Stored data:
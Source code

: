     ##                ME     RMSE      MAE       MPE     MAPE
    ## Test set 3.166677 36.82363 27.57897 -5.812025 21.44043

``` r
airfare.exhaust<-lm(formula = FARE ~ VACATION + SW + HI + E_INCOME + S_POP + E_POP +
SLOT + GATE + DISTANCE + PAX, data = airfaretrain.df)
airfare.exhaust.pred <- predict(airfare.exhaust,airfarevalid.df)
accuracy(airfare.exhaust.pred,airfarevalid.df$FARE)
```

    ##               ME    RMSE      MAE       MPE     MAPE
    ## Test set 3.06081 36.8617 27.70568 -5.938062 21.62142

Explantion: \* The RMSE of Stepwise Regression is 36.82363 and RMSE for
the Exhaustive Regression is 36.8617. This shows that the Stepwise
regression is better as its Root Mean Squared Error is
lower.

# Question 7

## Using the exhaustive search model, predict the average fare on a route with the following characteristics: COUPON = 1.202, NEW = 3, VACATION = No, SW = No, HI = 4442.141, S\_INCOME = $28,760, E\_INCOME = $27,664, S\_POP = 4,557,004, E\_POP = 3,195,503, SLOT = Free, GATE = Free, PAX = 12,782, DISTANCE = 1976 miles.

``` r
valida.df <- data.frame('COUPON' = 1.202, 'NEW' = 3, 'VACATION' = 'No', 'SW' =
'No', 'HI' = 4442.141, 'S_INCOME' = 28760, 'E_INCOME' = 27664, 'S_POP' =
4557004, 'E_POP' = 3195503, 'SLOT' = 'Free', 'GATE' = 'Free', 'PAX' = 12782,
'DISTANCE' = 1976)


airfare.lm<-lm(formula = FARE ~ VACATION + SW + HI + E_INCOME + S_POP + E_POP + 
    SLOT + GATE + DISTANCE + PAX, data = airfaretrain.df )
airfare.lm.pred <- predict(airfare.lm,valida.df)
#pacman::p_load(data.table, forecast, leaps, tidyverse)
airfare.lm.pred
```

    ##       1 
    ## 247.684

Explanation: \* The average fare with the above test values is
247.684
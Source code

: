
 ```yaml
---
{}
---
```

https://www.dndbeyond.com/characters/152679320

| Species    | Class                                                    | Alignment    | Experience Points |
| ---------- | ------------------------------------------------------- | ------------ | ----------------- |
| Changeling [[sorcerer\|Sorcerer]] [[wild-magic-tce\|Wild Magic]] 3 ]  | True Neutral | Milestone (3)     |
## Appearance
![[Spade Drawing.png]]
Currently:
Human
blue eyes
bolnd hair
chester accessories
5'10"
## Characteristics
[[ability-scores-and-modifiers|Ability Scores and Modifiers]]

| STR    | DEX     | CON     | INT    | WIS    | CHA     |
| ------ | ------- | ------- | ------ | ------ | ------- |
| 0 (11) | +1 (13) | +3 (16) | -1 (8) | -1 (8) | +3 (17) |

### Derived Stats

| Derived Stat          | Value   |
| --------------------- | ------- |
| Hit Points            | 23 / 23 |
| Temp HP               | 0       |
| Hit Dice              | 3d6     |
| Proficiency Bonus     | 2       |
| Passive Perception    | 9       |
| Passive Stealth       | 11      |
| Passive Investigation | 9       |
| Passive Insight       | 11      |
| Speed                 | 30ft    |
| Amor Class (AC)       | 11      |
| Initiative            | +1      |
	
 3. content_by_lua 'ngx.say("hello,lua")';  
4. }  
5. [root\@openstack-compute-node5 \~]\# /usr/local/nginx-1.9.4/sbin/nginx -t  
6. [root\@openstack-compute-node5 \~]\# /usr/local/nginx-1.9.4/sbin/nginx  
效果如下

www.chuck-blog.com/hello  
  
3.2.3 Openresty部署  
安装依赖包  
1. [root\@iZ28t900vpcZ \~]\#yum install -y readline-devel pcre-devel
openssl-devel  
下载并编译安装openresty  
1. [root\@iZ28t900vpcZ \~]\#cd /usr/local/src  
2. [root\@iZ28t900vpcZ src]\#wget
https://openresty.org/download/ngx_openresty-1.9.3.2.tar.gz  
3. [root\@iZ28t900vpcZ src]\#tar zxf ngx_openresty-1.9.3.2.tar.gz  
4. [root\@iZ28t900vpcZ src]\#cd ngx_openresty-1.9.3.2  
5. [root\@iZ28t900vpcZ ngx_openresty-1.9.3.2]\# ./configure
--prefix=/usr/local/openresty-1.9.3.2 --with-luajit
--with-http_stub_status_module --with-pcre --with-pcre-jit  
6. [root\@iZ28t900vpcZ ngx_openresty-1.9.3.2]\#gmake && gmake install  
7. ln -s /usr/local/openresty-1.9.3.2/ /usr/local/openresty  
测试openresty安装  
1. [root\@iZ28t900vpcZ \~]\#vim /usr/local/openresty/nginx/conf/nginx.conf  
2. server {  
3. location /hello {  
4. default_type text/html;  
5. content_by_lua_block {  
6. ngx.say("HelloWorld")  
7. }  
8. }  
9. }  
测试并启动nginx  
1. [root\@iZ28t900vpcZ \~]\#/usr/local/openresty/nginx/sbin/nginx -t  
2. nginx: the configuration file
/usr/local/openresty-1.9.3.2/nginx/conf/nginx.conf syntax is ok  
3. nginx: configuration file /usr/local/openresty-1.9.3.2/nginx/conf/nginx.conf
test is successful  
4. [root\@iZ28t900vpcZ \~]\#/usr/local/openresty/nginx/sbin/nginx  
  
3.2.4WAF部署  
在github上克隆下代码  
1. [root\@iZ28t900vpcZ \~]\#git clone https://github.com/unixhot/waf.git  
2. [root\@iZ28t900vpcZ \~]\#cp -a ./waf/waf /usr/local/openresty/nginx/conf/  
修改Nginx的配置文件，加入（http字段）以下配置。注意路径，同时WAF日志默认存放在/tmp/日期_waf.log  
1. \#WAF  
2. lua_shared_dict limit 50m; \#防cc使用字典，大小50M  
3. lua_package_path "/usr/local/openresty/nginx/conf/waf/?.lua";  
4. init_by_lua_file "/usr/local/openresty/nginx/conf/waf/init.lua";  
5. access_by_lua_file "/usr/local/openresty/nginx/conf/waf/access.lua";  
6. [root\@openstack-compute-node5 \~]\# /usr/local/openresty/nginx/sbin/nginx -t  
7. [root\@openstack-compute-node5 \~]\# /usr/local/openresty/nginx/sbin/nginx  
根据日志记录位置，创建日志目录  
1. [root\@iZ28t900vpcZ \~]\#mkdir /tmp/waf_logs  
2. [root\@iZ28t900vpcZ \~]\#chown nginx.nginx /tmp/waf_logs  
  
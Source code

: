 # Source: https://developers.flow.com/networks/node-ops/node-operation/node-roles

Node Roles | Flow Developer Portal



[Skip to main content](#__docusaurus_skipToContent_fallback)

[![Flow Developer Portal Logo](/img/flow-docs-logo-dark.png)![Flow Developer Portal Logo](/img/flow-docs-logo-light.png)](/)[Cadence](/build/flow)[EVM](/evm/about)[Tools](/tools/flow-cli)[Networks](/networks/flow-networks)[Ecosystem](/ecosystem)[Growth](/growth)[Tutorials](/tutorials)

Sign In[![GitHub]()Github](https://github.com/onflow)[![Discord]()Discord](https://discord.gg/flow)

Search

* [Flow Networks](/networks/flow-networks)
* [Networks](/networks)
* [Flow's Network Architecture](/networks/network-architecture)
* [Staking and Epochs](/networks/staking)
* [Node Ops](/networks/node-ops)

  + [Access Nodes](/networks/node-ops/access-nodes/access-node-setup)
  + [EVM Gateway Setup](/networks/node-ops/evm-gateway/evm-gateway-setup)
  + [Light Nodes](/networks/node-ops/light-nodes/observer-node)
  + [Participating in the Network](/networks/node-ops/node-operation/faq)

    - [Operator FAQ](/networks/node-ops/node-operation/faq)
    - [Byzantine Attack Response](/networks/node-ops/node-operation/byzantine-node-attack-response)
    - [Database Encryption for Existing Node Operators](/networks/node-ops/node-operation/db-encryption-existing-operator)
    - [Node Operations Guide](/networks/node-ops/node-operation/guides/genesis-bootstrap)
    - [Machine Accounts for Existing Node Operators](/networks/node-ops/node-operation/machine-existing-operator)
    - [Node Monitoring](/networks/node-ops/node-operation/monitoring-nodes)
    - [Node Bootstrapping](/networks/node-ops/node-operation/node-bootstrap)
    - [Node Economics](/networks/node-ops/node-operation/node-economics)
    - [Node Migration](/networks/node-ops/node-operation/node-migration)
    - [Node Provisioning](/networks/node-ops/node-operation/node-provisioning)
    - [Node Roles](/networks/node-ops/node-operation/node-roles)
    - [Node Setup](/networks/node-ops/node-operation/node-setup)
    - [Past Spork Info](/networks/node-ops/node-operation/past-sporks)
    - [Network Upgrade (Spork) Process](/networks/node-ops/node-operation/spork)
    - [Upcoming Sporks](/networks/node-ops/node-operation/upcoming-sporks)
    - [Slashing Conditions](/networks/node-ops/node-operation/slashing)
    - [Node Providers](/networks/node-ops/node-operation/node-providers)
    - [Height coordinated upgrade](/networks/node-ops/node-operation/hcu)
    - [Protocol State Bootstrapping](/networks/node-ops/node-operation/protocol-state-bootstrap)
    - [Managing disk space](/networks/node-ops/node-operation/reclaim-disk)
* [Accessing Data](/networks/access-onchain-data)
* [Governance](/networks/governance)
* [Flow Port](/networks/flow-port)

Task to carry out: Among the records above, find the lines where the word "MAPE" appears and copy them.

Answer below:
:     ##                ME     RMSE      MAE       MPE     MAPE
    ##               ME    RMSE      MAE       MPE     MAPE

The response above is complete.